Work request: Look through the material below and report every line that includes "qquad".

Record set:
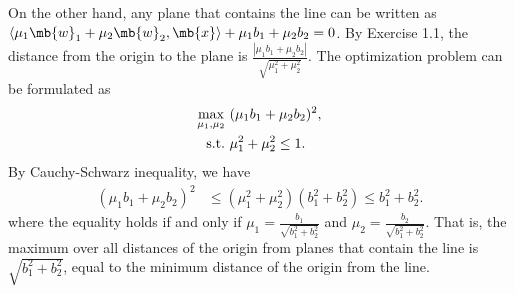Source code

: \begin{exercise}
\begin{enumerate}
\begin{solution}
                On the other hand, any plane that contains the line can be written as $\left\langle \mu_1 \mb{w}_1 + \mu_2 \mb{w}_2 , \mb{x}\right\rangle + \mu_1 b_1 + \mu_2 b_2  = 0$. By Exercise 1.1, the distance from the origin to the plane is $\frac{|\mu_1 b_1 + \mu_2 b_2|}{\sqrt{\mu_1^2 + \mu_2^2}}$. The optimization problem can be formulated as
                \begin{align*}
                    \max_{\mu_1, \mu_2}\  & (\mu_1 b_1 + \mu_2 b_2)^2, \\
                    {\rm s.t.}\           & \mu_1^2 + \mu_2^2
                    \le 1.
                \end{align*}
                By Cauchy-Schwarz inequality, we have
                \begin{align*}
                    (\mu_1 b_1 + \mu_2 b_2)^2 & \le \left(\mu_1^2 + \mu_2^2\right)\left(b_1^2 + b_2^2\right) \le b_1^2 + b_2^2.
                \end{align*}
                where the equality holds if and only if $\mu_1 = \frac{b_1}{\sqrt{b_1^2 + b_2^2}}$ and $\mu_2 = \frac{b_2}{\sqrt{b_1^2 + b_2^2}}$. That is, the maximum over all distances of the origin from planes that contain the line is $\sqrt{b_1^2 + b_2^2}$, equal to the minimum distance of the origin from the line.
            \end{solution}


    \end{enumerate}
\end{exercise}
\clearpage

* * *

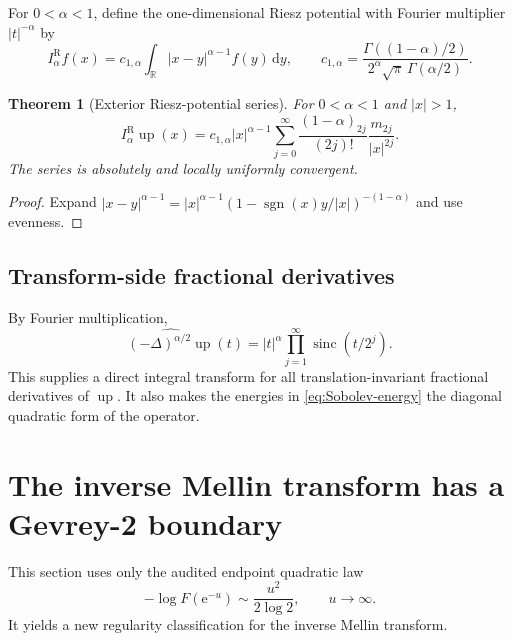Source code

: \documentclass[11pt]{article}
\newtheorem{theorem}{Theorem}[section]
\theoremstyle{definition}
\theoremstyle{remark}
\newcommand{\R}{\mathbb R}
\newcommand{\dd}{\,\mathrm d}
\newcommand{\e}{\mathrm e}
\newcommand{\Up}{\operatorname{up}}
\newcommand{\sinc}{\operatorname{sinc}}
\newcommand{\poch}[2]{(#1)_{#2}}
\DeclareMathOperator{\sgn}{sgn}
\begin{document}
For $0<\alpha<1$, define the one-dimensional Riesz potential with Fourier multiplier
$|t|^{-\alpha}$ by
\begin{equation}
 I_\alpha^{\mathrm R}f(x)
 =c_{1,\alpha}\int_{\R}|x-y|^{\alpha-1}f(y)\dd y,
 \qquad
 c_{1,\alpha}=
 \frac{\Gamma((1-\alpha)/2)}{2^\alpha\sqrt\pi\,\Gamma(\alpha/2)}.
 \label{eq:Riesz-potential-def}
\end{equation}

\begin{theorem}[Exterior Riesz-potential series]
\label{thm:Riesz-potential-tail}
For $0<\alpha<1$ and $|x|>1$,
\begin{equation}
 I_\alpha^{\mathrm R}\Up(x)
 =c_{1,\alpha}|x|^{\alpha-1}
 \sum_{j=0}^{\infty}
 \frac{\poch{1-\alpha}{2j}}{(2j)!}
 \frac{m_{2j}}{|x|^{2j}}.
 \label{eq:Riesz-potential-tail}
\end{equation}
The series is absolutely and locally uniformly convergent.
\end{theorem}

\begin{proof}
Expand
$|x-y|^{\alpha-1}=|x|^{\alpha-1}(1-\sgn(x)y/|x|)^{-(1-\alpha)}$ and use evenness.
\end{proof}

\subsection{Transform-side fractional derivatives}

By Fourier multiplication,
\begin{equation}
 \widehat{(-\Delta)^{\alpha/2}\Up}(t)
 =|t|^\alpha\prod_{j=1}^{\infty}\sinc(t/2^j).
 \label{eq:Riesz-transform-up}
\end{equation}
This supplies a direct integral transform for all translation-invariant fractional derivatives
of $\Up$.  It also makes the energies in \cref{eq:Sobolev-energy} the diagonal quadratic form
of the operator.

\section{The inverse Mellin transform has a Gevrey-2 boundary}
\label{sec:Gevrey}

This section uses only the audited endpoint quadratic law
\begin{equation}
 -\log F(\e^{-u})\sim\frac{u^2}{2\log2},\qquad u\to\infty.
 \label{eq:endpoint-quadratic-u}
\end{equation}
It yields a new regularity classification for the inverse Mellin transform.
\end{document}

Output:
 \qquad
 -\log F(\e^{-u})\sim\frac{u^2}{2\log2},\qquad u\to\infty.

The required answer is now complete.